7. Microsoft OneNote and To Do: Best for Microsoft Ecosystem Users
For users already working inside Microsoft 365, combining OneNote and Microsoft To Do can create a practical NotePlan alternative. OneNote handles rich notes, notebooks, sections, and freeform pages, while To Do manages tasks, reminders, and daily planning.
This combination is not as seamless as NotePlan because notes and tasks live in separate apps. Still, it works well for people using Outlook, Teams, and Microsoft accounts. OneNote is particularly strong for mixed media notes, handwritten input, and structured notebooks.
Best for: students, office workers, and Microsoft users who need notes and tasks within an existing ecosystem.
8. Apple Notes and Reminders: Best Free Apple Alternative
If you like NotePlan’s Apple-friendly feel but do not want another subscription, Apple Notes and Apple Reminders are worth considering. They are free, built into every Apple device, and increasingly capable.
Apple Notes now supports tags, smart folders, links between notes, scanned documents, collaboration, and checklists. Apple Reminders includes smart lists, tags, subtasks, location reminders, recurring tasks, and integrations with Siri.
The experience is not as unified as NotePlan, and Markdown support is limited. But for many users, the combination is good enough, especially if they prefer simple tools with no extra setup.
Image not found in postmetaBest for: Apple users who want a free, simple, and reliable notes plus reminders setup.
Feature Comparison at a Glance
- Best task manager: Todoist
- Best all-in-one productivity app: TickTick
- Best customizable workspace: Notion
- Best Markdown knowledge base: Obsidian
- Best notes, tasks, and calendar blend: Amplenote
- Best Apple-native task app: Things 3
- Best Microsoft-friendly setup: OneNote plus Microsoft To Do
- Best free Apple option: Apple Notes plus Reminders
Which NotePlan Alternative Should You Choose?
If you want the closest balance of notes, tasks, and calendar planning, start with Amplenote or TickTick. Amplenote is better if your workflow begins with notes, while TickTick is better if your workflow begins with tasks.
If you want a serious task manager, choose Todoist or Things 3. Todoist is better for cross-platform use and collaboration, while Things 3 is ideal for Apple users who value design and simplicity.

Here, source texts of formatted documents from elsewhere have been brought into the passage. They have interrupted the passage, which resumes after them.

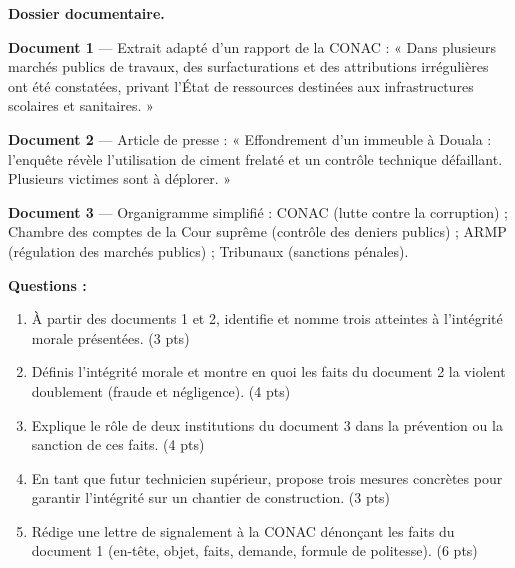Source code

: \documentclass[11pt]{article}
\begin{document}
\begin{exercice}
\textbf{Dossier documentaire.}

\textbf{Document 1} — Extrait adapté d'un rapport de la CONAC : « Dans plusieurs marchés publics de travaux, des surfacturations et des attributions irrégulières ont été constatées, privant l'État de ressources destinées aux infrastructures scolaires et sanitaires. »

\textbf{Document 2} — Article de presse : « Effondrement d'un immeuble à Douala : l'enquête révèle l'utilisation de ciment frelaté et un contrôle technique défaillant. Plusieurs victimes sont à déplorer. »

\textbf{Document 3} — Organigramme simplifié : CONAC (lutte contre la corruption) ; Chambre des comptes de la Cour suprême (contrôle des deniers publics) ; ARMP (régulation des marchés publics) ; Tribunaux (sanctions pénales).

\textbf{Questions :}
\begin{enumerate}
\item À partir des documents 1 et 2, identifie et nomme trois atteintes à l'intégrité morale présentées. (3 pts)
\item Définis l'intégrité morale et montre en quoi les faits du document 2 la violent doublement (fraude et négligence). (4 pts)
\item Explique le rôle de deux institutions du document 3 dans la prévention ou la sanction de ces faits. (4 pts)
\item En tant que futur technicien supérieur, propose trois mesures concrètes pour garantir l'intégrité sur un chantier de construction. (3 pts)
\item Rédige une lettre de signalement à la CONAC dénonçant les faits du document 1 (en-tête, objet, faits, demande, formule de politesse). (6 pts)
\end{enumerate}
\end{exercice}
\end{document}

If you are building a knowledge system, choose Obsidian. It is powerful, future-proof, and highly customizable. If you are building a team dashboard or project workspace, Notion will likely be more useful.
For users who do not want to pay for another app, the best alternative may already be on your device. Apple Notes and Reminders can cover a surprising amount of personal planning, while OneNote and Microsoft To Do work well for people in Microsoft environments.
Final Thoughts
NotePlan is a thoughtful productivity app because it respects how many people actually plan: by mixing notes, tasks, dates, and ideas. But no single app fits every workflow. Some users need stronger task automation. Others need collaboration, databases, local Markdown files, or a simpler free setup.
The best NotePlan alternative is the one that reduces friction. If an app helps you capture ideas quickly, decide what matters, and follow through consistently, it is doing its job. Try one or two options for a week with real tasks and notes rather than judging by feature lists alone. Productivity is not about having the most powerful app; it is about having a system you trust enough to use every day.